Crocodiles make frequent appearances in ancient Japanese chronicles. In the Hare of Inaba myth, for instance, the titular hare crosses the sea from the Oki Islands by walking over what are called crocodiles, while the goddess Toyotama-hime is the daughter of the sea deity Watatsumi whose true form is a fourteen-meter crocodile. But are these crocodiles the same creature as the reptile we know today as a crocodile? After all, the crocodile did not exist in ancient Japan.
During the Meiji period (1868–1912), the modern Japanese nation-state developed with the emperor at its center, and these ancient myths were treated as part of a history of Japan that undergirded the legitimacy of the emperor, and whose accuracy was supported by archaeology and a Japanese school of philosophy. The strange creatures described as crocodiles in ancient myths, and around which various theories abound (from being sharks to other creatures or even boats), were regarded as the reptile of the same name during the Meiji period, but then as sharks in the Showa period (1925–1989).
These “crocodiles” that appear in ancient Japanese myths are always accompanied by an intriguing sense of mystery over what they actually are. In the end, the various ways of writing “crocodile” in Japanese never seem able to identify the creature itself, which is always stuck in a bamboo grove of multiple interpretations like the Akutagawa short story.
The exhibits place the crocodile and goddess in this bamboo grove of gaping uncertainty, and became artworks by the various links that are assigned to them.
Like people express their identity through the images they upload to Instagram, a link is a kind of added value. We have used lots of links to make the exhibition more “appealing.”
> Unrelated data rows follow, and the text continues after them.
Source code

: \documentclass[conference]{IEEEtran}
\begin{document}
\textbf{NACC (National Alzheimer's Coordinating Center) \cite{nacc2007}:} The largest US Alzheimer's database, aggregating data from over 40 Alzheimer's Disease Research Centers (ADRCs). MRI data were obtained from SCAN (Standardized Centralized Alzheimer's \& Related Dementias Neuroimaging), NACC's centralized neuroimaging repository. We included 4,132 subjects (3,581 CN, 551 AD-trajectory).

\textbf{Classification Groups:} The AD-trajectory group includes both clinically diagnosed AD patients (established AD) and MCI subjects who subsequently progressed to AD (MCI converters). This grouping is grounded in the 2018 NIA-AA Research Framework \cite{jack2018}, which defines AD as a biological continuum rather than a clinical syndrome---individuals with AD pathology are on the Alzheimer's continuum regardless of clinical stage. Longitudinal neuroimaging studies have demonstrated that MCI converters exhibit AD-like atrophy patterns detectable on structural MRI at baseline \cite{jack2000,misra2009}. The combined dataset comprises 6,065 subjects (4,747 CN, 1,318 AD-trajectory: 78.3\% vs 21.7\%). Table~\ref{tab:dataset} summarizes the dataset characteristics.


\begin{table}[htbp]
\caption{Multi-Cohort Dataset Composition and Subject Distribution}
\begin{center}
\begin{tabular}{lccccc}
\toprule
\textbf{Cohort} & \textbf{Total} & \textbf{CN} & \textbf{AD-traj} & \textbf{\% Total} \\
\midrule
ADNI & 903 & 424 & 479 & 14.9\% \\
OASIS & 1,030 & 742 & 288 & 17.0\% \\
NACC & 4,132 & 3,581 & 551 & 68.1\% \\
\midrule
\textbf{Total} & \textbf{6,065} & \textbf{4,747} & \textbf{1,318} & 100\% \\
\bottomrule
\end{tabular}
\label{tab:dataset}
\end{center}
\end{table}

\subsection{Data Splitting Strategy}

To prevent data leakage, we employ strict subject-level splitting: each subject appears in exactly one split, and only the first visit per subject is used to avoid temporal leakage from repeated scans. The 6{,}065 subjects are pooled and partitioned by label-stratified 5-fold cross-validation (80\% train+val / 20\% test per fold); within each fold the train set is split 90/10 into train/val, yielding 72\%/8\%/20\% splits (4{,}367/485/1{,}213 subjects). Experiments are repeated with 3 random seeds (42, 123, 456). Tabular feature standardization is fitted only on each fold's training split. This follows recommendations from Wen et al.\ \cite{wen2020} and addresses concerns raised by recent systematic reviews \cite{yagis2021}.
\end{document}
Given more luster by these links (added value) in order to add theories about mythological creatures and boost the splendor of that uncertainty, our works exude a strange feeling of déjà vu as they are reinterpreted, eventually taking root as a body garbed in a new mythos.Artist Profile
MIKADO2
The artist collective MIKADO2 was founded in 2021. Active irregularly, it comprises Yamada Shuhei, Koike Kazuma, and Jinba Keisuke. Past exhibitions include MIKADO2 (Zuiun-an, Kyoto, 2021), MIKADO2: My baby collection (Tezukayama Gallery, Osaka, 2022), and Rivers never cease to flow and, (Takashimaya T8 Gallery, Kyoto, 2024).
Yamada Shuhei
Born in 1974, Yamada Shuhei is a Kyoto-based artist. He trained at Tama Art University, leaving without completing a degree. He has held solo exhibitions at Der-Horng Art Gallery (Taiwan, 2024), ARTRO (Kyoto, 2023), SOKYO ATSUMI (Tokyo, 2023), Daiwa Anglo-Japanese Foundation (London, 2019), AISHONANZUKA (Hong Kong, 2017, 2016, 2014), the Armory Show (New York, 2013), Capsule (Tokyo, 2012), and more. His other major exhibitions include Positionalities (Kyoto City University of Arts Art Gallery, 2022) and Next World – Taguchi Art Collection × Iwaki City Art Museum (Iwaki City Art Museum, Fukushima, 2021). In 2003, Yamada won the New Cosmos of Photography Excellence Award. In 2017, he was selected for the International Studio & Curatorial Program residency program in New York.
Koike Kazuma
Born in 1980, Koike Kazuma is an Osaka-based sculptor and painter. He spent his childhood in Buenos Aires and his high school years in Barcelona. He graduated with a degree in sculpture from Nihon University College of Art. Koike has held solo exhibitions at The Fridge (New York, 2024), Sokyo Annex (Kyoto, 2024), cadet capela (Paris, 2023), OMURO MUSEUM (Mie, 2021), Tezukayama Gallery (Osaka, 2020, 2017, 2014), and AISHONANZUKA (Hong Kong, 2019, 2016, 2013) as well as shows at AISHONANZUKA with Jordy Kerwick in 2024 and Djordje Ozbolt in 2023, and with Henrik Godsk at HAGD Contemporary (Denmark) in 2023.
Jinba Keisuke
Born in 1985 in Aichi and raised in Hyogo, Jinba Keisuke is a Kyoto-based artist. In 2011, he completed graduate studies in contemporary art practice at Kyoto University of Art and Design. His major exhibitions include Keisuke Jinba: I’m calling (YamaYama, Kyoto, 2024), When Potatoes Become Fries (VOU, Kyoto, 2022), The Yo-e-ro-sun: Tasuneru (VOU, Kyoto, 2021), Natural Outcome #6 (Housing Complex, Personal Experience) (LEESAYA, Tokyo, 2019), Natural Outcome #2 (Appreciation and Interference, Language Ability, Circumferential Orbit) (Gallery PARC, Kyoto, 2018), and VOCA 2016 (Ueno Royal Museum, Tokyo, 2016).